The technique typically starts with single-stranded genomic DNA from a bacteriophage which is folded into the desired shape with about 200 short synthetic DNA pieces. These short DNA ‘staples’ are designed computationally. Each position on the DNA origami thus is a unique sequence and is therefore addressable by chemical functionalization. In this way, it is possible to link AAVs with DNA origami.

“We can thus deliver larger AAV-packaged genomic cargos by linking individual AAVs with a DNA origami,” says Göpfrich. An RNA origami is slightly different: it is produced by transcription from a gene template. “The beauty is that DNA and RNA origami are programmable. We can position components precisely how we want them and determine their function.”

The team could feasibly fold the DNA of larger therapeutic genes into AAVs — opening the technology to treat numerous diseases. Grimm also hopes to incorporate guide RNAs in combination with Cas9 protein.

“With any sort of gene modification, you want a hit and run mechanism: a short boost, and then it should disappear — not expressed in the body long-term,” says Grimm. Current vectors activate once they're inside the cell, and there is no way to turn them on and off, or to regulate activity. “This leaves us with very little control,” he adds.

Building on a vibrant regional ecosystem

The Rhine-Neckar region already has a high number of start-up companies based on the scientific research conducted there. This ecosystem is being enhanced through the inter-institutional collaborations enabled by the Alliance, which is encouraging researchers at all levels in academia, together with experts in industry and entrepreneurs, to consider joining this flourishing community.

According to the QS World University Rankings by Subject 2023, Heidelberg University took first place in life sciences and medicine in Germany.

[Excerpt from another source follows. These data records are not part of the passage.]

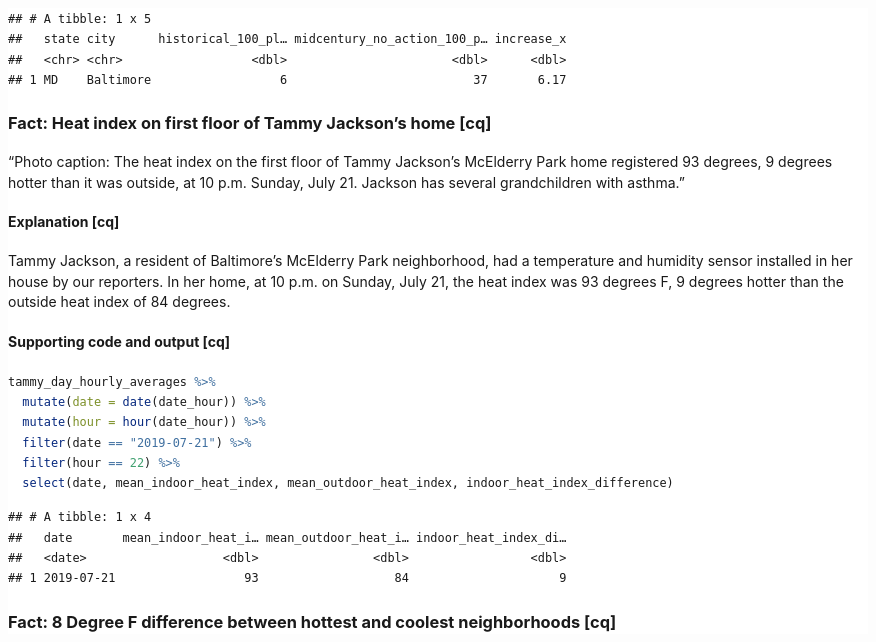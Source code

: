    ## # A tibble: 1 x 5
    ##   state city      historical_100_pl… midcentury_no_action_100_p… increase_x
    ##   <chr> <chr>                  <dbl>                       <dbl>      <dbl>
    ## 1 MD    Baltimore                  6                          37       6.17

### Fact: Heat index on first floor of Tammy Jackson’s home \[cq\]

“Photo caption: The heat index on the first floor of Tammy Jackson’s
McElderry Park home registered 93 degrees, 9 degrees hotter than it was
outside, at 10 p.m. Sunday, July 21. Jackson has several grandchildren
with asthma.”

#### Explanation \[cq\]

Tammy Jackson, a resident of Baltimore’s McElderry Park neighborhood,
had a temperature and humidity sensor installed in her house by our
reporters. In her home, at 10 p.m. on Sunday, July 21, the heat index
was 93 degrees F, 9 degrees hotter than the outside heat index of 84
degrees.

#### Supporting code and output \[cq\]

``` r
tammy_day_hourly_averages %>%
  mutate(date = date(date_hour)) %>%
  mutate(hour = hour(date_hour)) %>%
  filter(date == "2019-07-21") %>%
  filter(hour == 22) %>%
  select(date, mean_indoor_heat_index, mean_outdoor_heat_index, indoor_heat_index_difference)
```

    ## # A tibble: 1 x 4
    ##   date       mean_indoor_heat_i… mean_outdoor_heat_i… indoor_heat_index_di…
    ##   <date>                   <dbl>                <dbl>                 <dbl>
    ## 1 2019-07-21                  93                   84                     9

### Fact: 8 Degree F difference between hottest and coolest neighborhoods \[cq\]

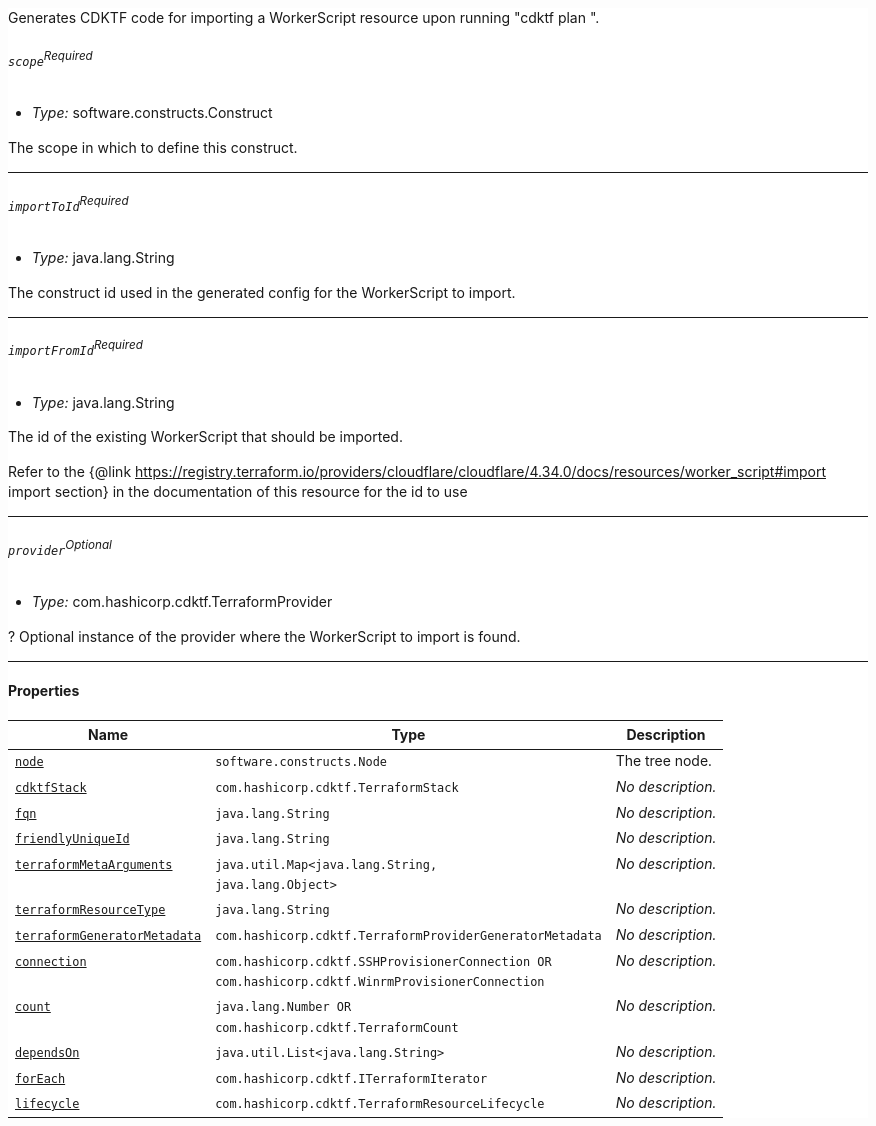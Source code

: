 Generates CDKTF code for importing a WorkerScript resource upon running "cdktf plan <stack-name>".

###### `scope`<sup>Required</sup> <a name="scope" id="@cdktf/provider-cloudflare.workerScript.WorkerScript.generateConfigForImport.parameter.scope"></a>

- *Type:* software.constructs.Construct

The scope in which to define this construct.

---

###### `importToId`<sup>Required</sup> <a name="importToId" id="@cdktf/provider-cloudflare.workerScript.WorkerScript.generateConfigForImport.parameter.importToId"></a>

- *Type:* java.lang.String

The construct id used in the generated config for the WorkerScript to import.

---

###### `importFromId`<sup>Required</sup> <a name="importFromId" id="@cdktf/provider-cloudflare.workerScript.WorkerScript.generateConfigForImport.parameter.importFromId"></a>

- *Type:* java.lang.String

The id of the existing WorkerScript that should be imported.

Refer to the {@link https://registry.terraform.io/providers/cloudflare/cloudflare/4.34.0/docs/resources/worker_script#import import section} in the documentation of this resource for the id to use

---

###### `provider`<sup>Optional</sup> <a name="provider" id="@cdktf/provider-cloudflare.workerScript.WorkerScript.generateConfigForImport.parameter.provider"></a>

- *Type:* com.hashicorp.cdktf.TerraformProvider

? Optional instance of the provider where the WorkerScript to import is found.

---

#### Properties <a name="Properties" id="Properties"></a>

| **Name** | **Type** | **Description** |
| --- | --- | --- |
| <code><a href="#@cdktf/provider-cloudflare.workerScript.WorkerScript.property.node">node</a></code> | <code>software.constructs.Node</code> | The tree node. |
| <code><a href="#@cdktf/provider-cloudflare.workerScript.WorkerScript.property.cdktfStack">cdktfStack</a></code> | <code>com.hashicorp.cdktf.TerraformStack</code> | *No description.* |
| <code><a href="#@cdktf/provider-cloudflare.workerScript.WorkerScript.property.fqn">fqn</a></code> | <code>java.lang.String</code> | *No description.* |
| <code><a href="#@cdktf/provider-cloudflare.workerScript.WorkerScript.property.friendlyUniqueId">friendlyUniqueId</a></code> | <code>java.lang.String</code> | *No description.* |
| <code><a href="#@cdktf/provider-cloudflare.workerScript.WorkerScript.property.terraformMetaArguments">terraformMetaArguments</a></code> | <code>java.util.Map<java.lang.String, java.lang.Object></code> | *No description.* |
| <code><a href="#@cdktf/provider-cloudflare.workerScript.WorkerScript.property.terraformResourceType">terraformResourceType</a></code> | <code>java.lang.String</code> | *No description.* |
| <code><a href="#@cdktf/provider-cloudflare.workerScript.WorkerScript.property.terraformGeneratorMetadata">terraformGeneratorMetadata</a></code> | <code>com.hashicorp.cdktf.TerraformProviderGeneratorMetadata</code> | *No description.* |
| <code><a href="#@cdktf/provider-cloudflare.workerScript.WorkerScript.property.connection">connection</a></code> | <code>com.hashicorp.cdktf.SSHProvisionerConnection OR com.hashicorp.cdktf.WinrmProvisionerConnection</code> | *No description.* |
| <code><a href="#@cdktf/provider-cloudflare.workerScript.WorkerScript.property.count">count</a></code> | <code>java.lang.Number OR com.hashicorp.cdktf.TerraformCount</code> | *No description.* |
| <code><a href="#@cdktf/provider-cloudflare.workerScript.WorkerScript.property.dependsOn">dependsOn</a></code> | <code>java.util.List<java.lang.String></code> | *No description.* |
| <code><a href="#@cdktf/provider-cloudflare.workerScript.WorkerScript.property.forEach">forEach</a></code> | <code>com.hashicorp.cdktf.ITerraformIterator</code> | *No description.* |
| <code><a href="#@cdktf/provider-cloudflare.workerScript.WorkerScript.property.lifecycle">lifecycle</a></code> | <code>com.hashicorp.cdktf.TerraformResourceLifecycle</code> | *No description.* |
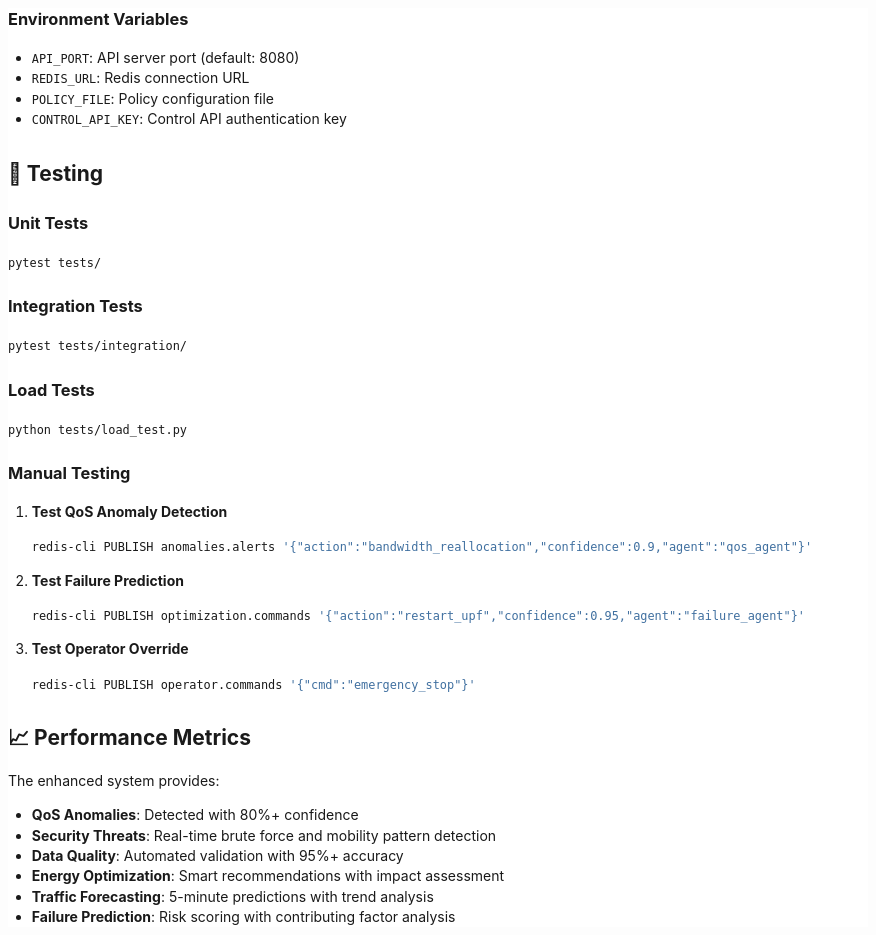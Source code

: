 ### Environment Variables
- `API_PORT`: API server port (default: 8080)
- `REDIS_URL`: Redis connection URL
- `POLICY_FILE`: Policy configuration file
- `CONTROL_API_KEY`: Control API authentication key

## 🧪 Testing

### Unit Tests
```bash
pytest tests/
```

### Integration Tests
```bash
pytest tests/integration/
```

### Load Tests
```bash
python tests/load_test.py
```

### Manual Testing

1. **Test QoS Anomaly Detection**
   ```bash
   redis-cli PUBLISH anomalies.alerts '{"action":"bandwidth_reallocation","confidence":0.9,"agent":"qos_agent"}'
   ```

2. **Test Failure Prediction**
   ```bash
   redis-cli PUBLISH optimization.commands '{"action":"restart_upf","confidence":0.95,"agent":"failure_agent"}'
   ```

3. **Test Operator Override**
   ```bash
   redis-cli PUBLISH operator.commands '{"cmd":"emergency_stop"}'
   ```

## 📈 Performance Metrics

The enhanced system provides:

- **QoS Anomalies**: Detected with 80%+ confidence
- **Security Threats**: Real-time brute force and mobility pattern detection
- **Data Quality**: Automated validation with 95%+ accuracy
- **Energy Optimization**: Smart recommendations with impact assessment
- **Traffic Forecasting**: 5-minute predictions with trend analysis
- **Failure Prediction**: Risk scoring with contributing factor analysis
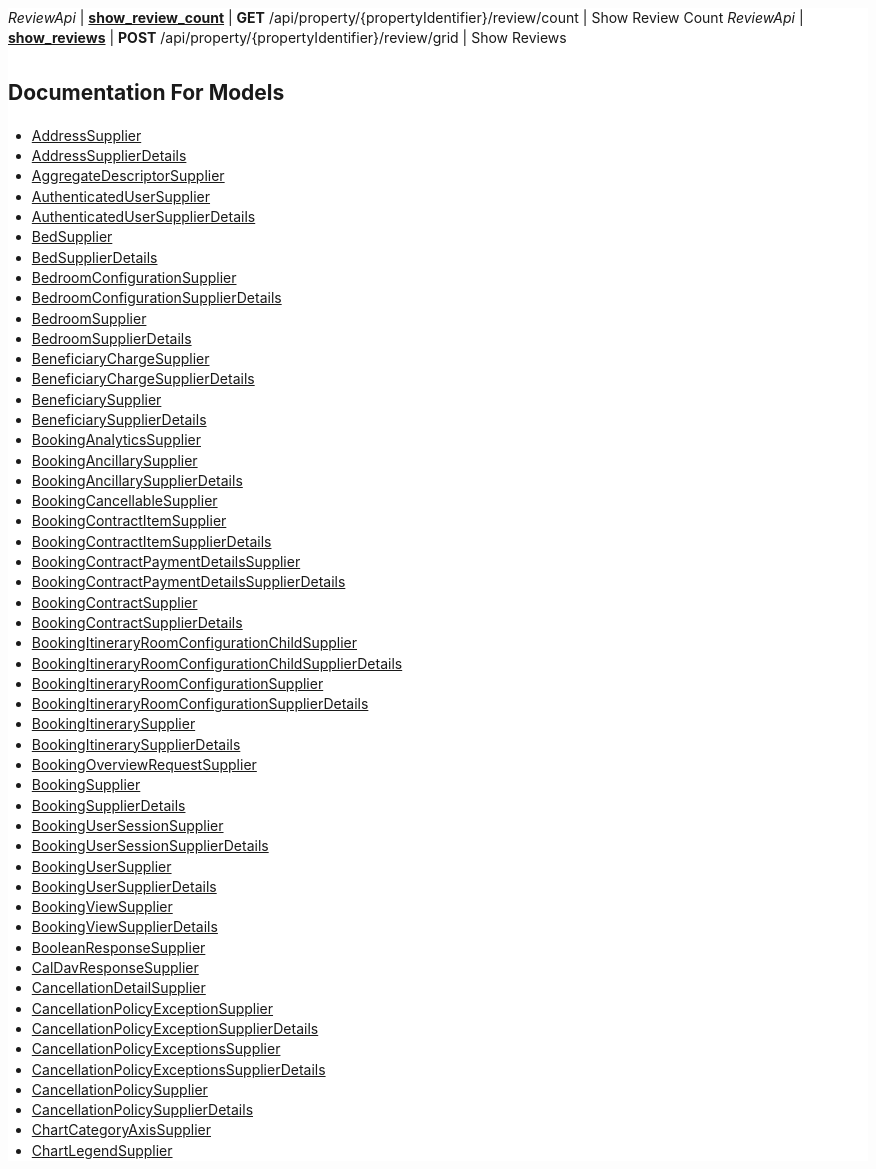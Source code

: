 *ReviewApi* | [**show_review_count**](docs/ReviewApi.md#show_review_count) | **GET** /api/property/{propertyIdentifier}/review/count | Show Review Count
*ReviewApi* | [**show_reviews**](docs/ReviewApi.md#show_reviews) | **POST** /api/property/{propertyIdentifier}/review/grid | Show Reviews


## Documentation For Models

 - [AddressSupplier](docs/AddressSupplier.md)
 - [AddressSupplierDetails](docs/AddressSupplierDetails.md)
 - [AggregateDescriptorSupplier](docs/AggregateDescriptorSupplier.md)
 - [AuthenticatedUserSupplier](docs/AuthenticatedUserSupplier.md)
 - [AuthenticatedUserSupplierDetails](docs/AuthenticatedUserSupplierDetails.md)
 - [BedSupplier](docs/BedSupplier.md)
 - [BedSupplierDetails](docs/BedSupplierDetails.md)
 - [BedroomConfigurationSupplier](docs/BedroomConfigurationSupplier.md)
 - [BedroomConfigurationSupplierDetails](docs/BedroomConfigurationSupplierDetails.md)
 - [BedroomSupplier](docs/BedroomSupplier.md)
 - [BedroomSupplierDetails](docs/BedroomSupplierDetails.md)
 - [BeneficiaryChargeSupplier](docs/BeneficiaryChargeSupplier.md)
 - [BeneficiaryChargeSupplierDetails](docs/BeneficiaryChargeSupplierDetails.md)
 - [BeneficiarySupplier](docs/BeneficiarySupplier.md)
 - [BeneficiarySupplierDetails](docs/BeneficiarySupplierDetails.md)
 - [BookingAnalyticsSupplier](docs/BookingAnalyticsSupplier.md)
 - [BookingAncillarySupplier](docs/BookingAncillarySupplier.md)
 - [BookingAncillarySupplierDetails](docs/BookingAncillarySupplierDetails.md)
 - [BookingCancellableSupplier](docs/BookingCancellableSupplier.md)
 - [BookingContractItemSupplier](docs/BookingContractItemSupplier.md)
 - [BookingContractItemSupplierDetails](docs/BookingContractItemSupplierDetails.md)
 - [BookingContractPaymentDetailsSupplier](docs/BookingContractPaymentDetailsSupplier.md)
 - [BookingContractPaymentDetailsSupplierDetails](docs/BookingContractPaymentDetailsSupplierDetails.md)
 - [BookingContractSupplier](docs/BookingContractSupplier.md)
 - [BookingContractSupplierDetails](docs/BookingContractSupplierDetails.md)
 - [BookingItineraryRoomConfigurationChildSupplier](docs/BookingItineraryRoomConfigurationChildSupplier.md)
 - [BookingItineraryRoomConfigurationChildSupplierDetails](docs/BookingItineraryRoomConfigurationChildSupplierDetails.md)
 - [BookingItineraryRoomConfigurationSupplier](docs/BookingItineraryRoomConfigurationSupplier.md)
 - [BookingItineraryRoomConfigurationSupplierDetails](docs/BookingItineraryRoomConfigurationSupplierDetails.md)
 - [BookingItinerarySupplier](docs/BookingItinerarySupplier.md)
 - [BookingItinerarySupplierDetails](docs/BookingItinerarySupplierDetails.md)
 - [BookingOverviewRequestSupplier](docs/BookingOverviewRequestSupplier.md)
 - [BookingSupplier](docs/BookingSupplier.md)
 - [BookingSupplierDetails](docs/BookingSupplierDetails.md)
 - [BookingUserSessionSupplier](docs/BookingUserSessionSupplier.md)
 - [BookingUserSessionSupplierDetails](docs/BookingUserSessionSupplierDetails.md)
 - [BookingUserSupplier](docs/BookingUserSupplier.md)
 - [BookingUserSupplierDetails](docs/BookingUserSupplierDetails.md)
 - [BookingViewSupplier](docs/BookingViewSupplier.md)
 - [BookingViewSupplierDetails](docs/BookingViewSupplierDetails.md)
 - [BooleanResponseSupplier](docs/BooleanResponseSupplier.md)
 - [CalDavResponseSupplier](docs/CalDavResponseSupplier.md)
 - [CancellationDetailSupplier](docs/CancellationDetailSupplier.md)
 - [CancellationPolicyExceptionSupplier](docs/CancellationPolicyExceptionSupplier.md)
 - [CancellationPolicyExceptionSupplierDetails](docs/CancellationPolicyExceptionSupplierDetails.md)
 - [CancellationPolicyExceptionsSupplier](docs/CancellationPolicyExceptionsSupplier.md)
 - [CancellationPolicyExceptionsSupplierDetails](docs/CancellationPolicyExceptionsSupplierDetails.md)
 - [CancellationPolicySupplier](docs/CancellationPolicySupplier.md)
 - [CancellationPolicySupplierDetails](docs/CancellationPolicySupplierDetails.md)
 - [ChartCategoryAxisSupplier](docs/ChartCategoryAxisSupplier.md)
 - [ChartLegendSupplier](docs/ChartLegendSupplier.md)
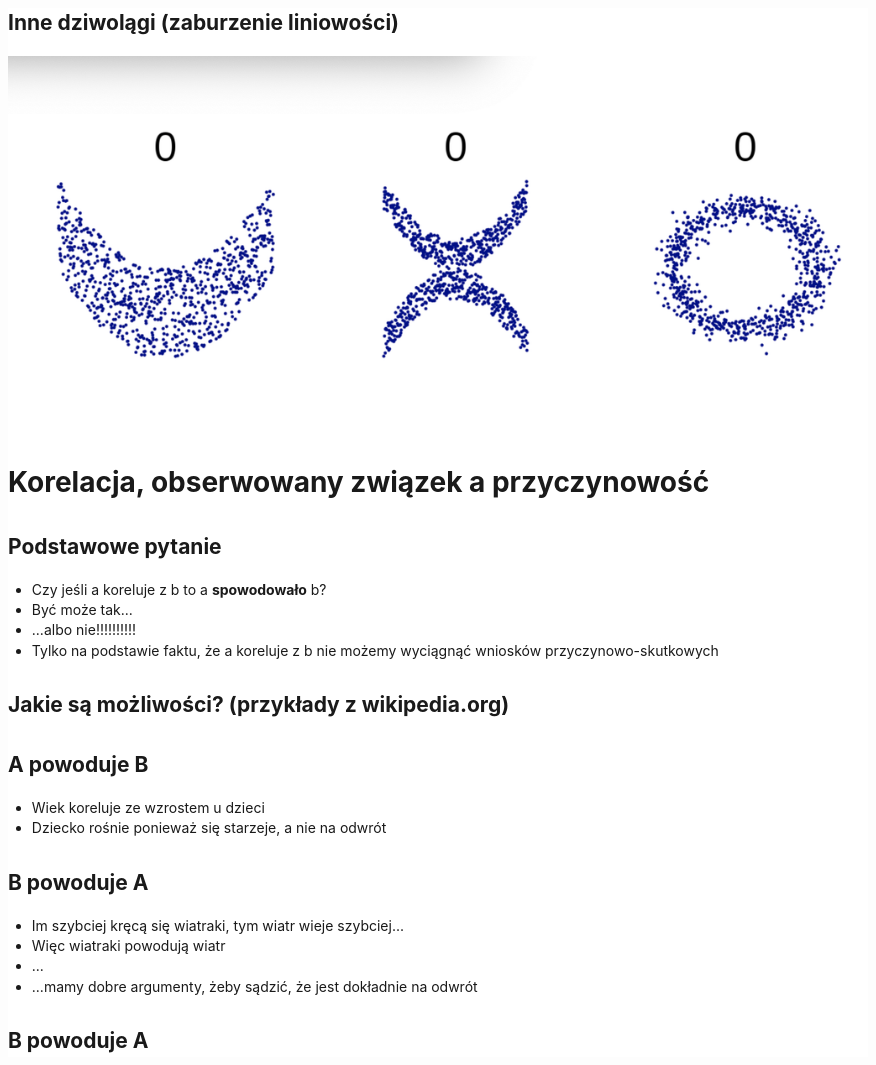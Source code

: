 
## Inne dziwolągi (zaburzenie liniowości)

![tu też r zero!](img/w02_0_corr_2.png)

# Korelacja, obserwowany związek a przyczynowość

## Podstawowe pytanie

- Czy jeśli a koreluje z b to a **spowodowało** b?
- Być może tak...
- ...albo nie!!!!!!!!!!
- Tylko na podstawie faktu, że a koreluje z b nie możemy wyciągnąć wniosków przyczynowo-skutkowych

## Jakie są możliwości? (przykłady z wikipedia.org)

## A powoduje B

- Wiek koreluje ze wzrostem u dzieci
- Dziecko rośnie ponieważ się starzeje, a nie na odwrót

## B powoduje A

- Im szybciej kręcą się wiatraki, tym wiatr wieje szybciej...
- Więc wiatraki powodują wiatr
- ...
- ...mamy dobre argumenty, żeby sądzić, że jest dokładnie na odwrót

## B powoduje A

The Alliance continues to support the development of the region as a premier location for health and life science in Europe.

“The Alliance has opened many doors in my own research that I never dreamed I would be working on,” says Göpfrich. It’s a wonderful environment for students and early-career researchers, because they can see highly specialized technologies being developed step-by-step, and then witness how collaborators in other fields use the tools directly, she adds.

“If you come with an open mind, and a readiness to share data and results,” Kreshuk says, “then this is an excellent, nurturing place to be.”